The “lean weight” figure reflects long-running canine research: dogs kept at a lean body condition through life live measurably longer than overweight littermates. It is the single most powerful lever an owner holds over lifespan.
What Actually Extends a Lagotto’s Life
Lifespan is part genetics and part stewardship. The genetics are set before a puppy is born — which is one more reason health-tested parents from a breeder who selects for soundness matter. The stewardship is the owner’s, across fifteen years, and a handful of factors do most of the work.
Keep the dog lean. If there is one evidence-backed lever, it is this: a lean body condition through life is associated with a meaningfully longer, healthier lifespan and a later onset of age-related disease. Our guide to nutrition and feeding covers how to read body condition and feed for it. Protect the growing skeleton. Sensible exercise during the growth-plate window, as above, pays dividends in joint health for the whole of the dog’s life. Stay ahead of the breed’s health considerations. Buying from CHIC-tested parents stacks the genetic deck, and routine veterinary care catches the treatable early. Care for the senior years deliberately. A Lagotto’s long life means a long, gentle older age, and adapting diet, exercise, and comfort as the dog ages is its own skill — we wrote about it in our essay on the senior Lagotto.
None of this guarantees a number.
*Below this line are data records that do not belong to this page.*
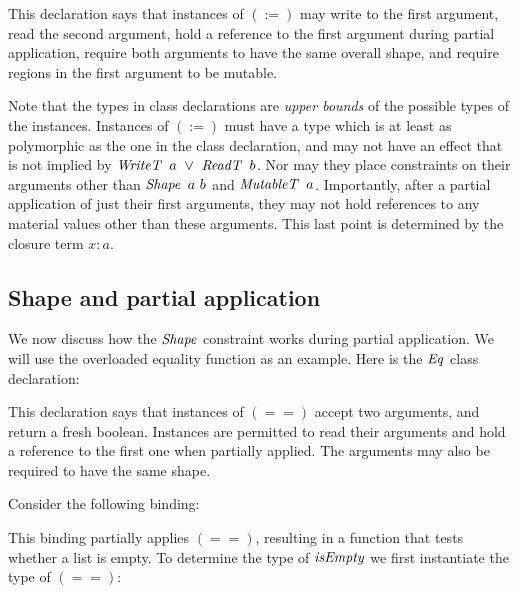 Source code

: This declaration says that instances of $(:=)$ may write to the first argument, read the second argument, hold a reference to the first argument during partial application, require both arguments to have the same overall shape, and require regions in the first argument to be mutable.

Note that the types in class declarations are \emph{upper bounds} of the possible types of the instances. Instances of $(:=)$ must have a type which is at least as polymorphic as the one in the class declaration, and may not have an effect that is not implied by $\operatorname{\mathit{WriteT}} \ a \ \lor \ \operatorname{\mathit{ReadT}} \ b$. Nor may they place constraints on their arguments other than $\operatorname{\mathit{Shape}} \ a \ b$ and $\operatorname{\mathit{MutableT}} \ a$. Importantly, after a partial application of just their first arguments, they may not hold references to any material values other than these arguments. This last point is determined by the closure term $x : a$.


\subsection{Shape and partial application}
\label{System:TypeClassing:shape-and-partial-application}

We now discuss how the $\operatorname{\mathit{Shape}}$ constraint works during partial application. We will use the overloaded equality function as an example. Here is the $\operatorname{\mathit{Eq}}$ class declaration:


This declaration says that instances of $(==)$ accept two arguments, and return a fresh boolean. Instances are permitted to read their arguments and hold a reference to the first one when partially applied. The arguments may also be required to have the same shape.

Consider the following binding:

\code{
	$\iisEmpty$	& $=$	& $(==)\  [\ ]$
}

This binding partially applies $(==)$, resulting in a function that tests whether a list is empty. To determine the type of $\iisEmpty$ we first instantiate the type of $(==)$:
But a well-bred Lagotto, kept lean, exercised sensibly, and cared for attentively, has every reason to be with your family for a decade and a half or more — which is, in the end, the whole point of choosing well at the start.
Common Questions
Lagotto Romagnolo size & lifespan, answered
How big do Lagotto Romagnolo get?
Lagotto Romagnolo are a small-to-medium breed. Under the AKC standard, males stand 16½ to 19½ inches at the withers and females 15½ to 18 inches. In metric (FCI) terms that is 43 to 48 cm for males, ideal 46 cm, and 41 to 46 cm for females, ideal 43 cm. The breed is square — about as long as it is tall.
How much do Lagotto Romagnolo weigh?
Adult males weigh roughly 28 to 35 pounds (13–16 kg) and adult females 24 to 31 pounds (11–14 kg). Individual dogs vary with build and condition; the right weight is the one at which the dog is lean and well-muscled, not a single number on a chart.
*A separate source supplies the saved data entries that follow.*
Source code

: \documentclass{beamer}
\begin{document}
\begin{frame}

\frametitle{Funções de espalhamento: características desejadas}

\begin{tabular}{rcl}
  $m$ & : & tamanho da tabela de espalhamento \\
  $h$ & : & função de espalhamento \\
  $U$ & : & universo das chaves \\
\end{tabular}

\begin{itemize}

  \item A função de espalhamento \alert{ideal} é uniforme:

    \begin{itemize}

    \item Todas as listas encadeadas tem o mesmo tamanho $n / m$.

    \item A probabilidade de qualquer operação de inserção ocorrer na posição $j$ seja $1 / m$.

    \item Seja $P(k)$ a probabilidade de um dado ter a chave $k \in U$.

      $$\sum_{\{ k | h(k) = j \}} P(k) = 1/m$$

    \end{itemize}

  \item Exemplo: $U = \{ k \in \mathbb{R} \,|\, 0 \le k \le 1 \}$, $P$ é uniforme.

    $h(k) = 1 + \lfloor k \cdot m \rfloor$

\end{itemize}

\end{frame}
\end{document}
How long do Lagotto Romagnolo live?
The Lagotto Romagnolo Club of America gives a life expectancy of 15 to 17 years, and the breed is considered long-lived for its size. Reported ranges across sources fall between roughly 14 and 17 years. Genetics, healthy weight, good veterinary care, and exercise all influence where an individual dog lands.
When is a Lagotto Romagnolo full grown?
A Lagotto reaches most of its adult height by about 10 to 12 months, then fills out in muscle and chest depth through 18 to 24 months. Growth plates in a medium breed typically close around 10 to 14 months, which is why high-impact exercise is best limited until the dog is physically mature.
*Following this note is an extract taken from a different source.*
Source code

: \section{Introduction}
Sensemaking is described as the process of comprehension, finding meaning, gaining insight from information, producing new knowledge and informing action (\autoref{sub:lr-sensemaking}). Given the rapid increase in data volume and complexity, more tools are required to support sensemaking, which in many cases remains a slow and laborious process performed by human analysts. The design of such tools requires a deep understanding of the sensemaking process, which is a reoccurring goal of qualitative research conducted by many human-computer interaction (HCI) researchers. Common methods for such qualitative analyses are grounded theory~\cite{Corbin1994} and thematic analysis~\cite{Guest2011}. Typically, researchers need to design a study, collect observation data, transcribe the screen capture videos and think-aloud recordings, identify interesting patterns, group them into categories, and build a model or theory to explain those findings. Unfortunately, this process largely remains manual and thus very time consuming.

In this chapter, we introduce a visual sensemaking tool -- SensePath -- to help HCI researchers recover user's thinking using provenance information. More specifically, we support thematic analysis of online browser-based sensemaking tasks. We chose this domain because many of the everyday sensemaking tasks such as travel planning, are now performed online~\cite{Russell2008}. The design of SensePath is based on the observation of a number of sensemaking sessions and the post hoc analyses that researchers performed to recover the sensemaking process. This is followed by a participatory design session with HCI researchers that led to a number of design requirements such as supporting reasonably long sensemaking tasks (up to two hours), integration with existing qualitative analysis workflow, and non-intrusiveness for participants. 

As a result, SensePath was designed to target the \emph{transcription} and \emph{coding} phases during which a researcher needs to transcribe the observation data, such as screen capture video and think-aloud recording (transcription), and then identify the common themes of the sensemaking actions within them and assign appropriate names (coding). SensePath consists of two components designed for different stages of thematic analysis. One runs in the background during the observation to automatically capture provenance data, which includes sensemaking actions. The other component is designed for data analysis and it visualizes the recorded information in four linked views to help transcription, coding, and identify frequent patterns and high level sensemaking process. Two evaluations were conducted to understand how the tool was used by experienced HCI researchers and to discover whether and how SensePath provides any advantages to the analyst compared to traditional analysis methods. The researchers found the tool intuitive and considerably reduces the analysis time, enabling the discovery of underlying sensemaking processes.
Is the Lagotto Romagnolo a small or medium dog?
The Lagotto is a small-to-medium breed — larger than a true small dog but at the smaller end of medium. A typical adult is roughly knee-height on an adult human and light enough to lift comfortably, while still being a sturdy, athletic working dog rather than a toy breed.
Do male and female Lagotto differ in size?
Yes, modestly. Males are typically an inch or two taller and a few pounds heavier than females, and often slightly broader in the head and chest. The difference is real but not dramatic, and temperament and individual breeding matter far more than sex when choosing a puppy.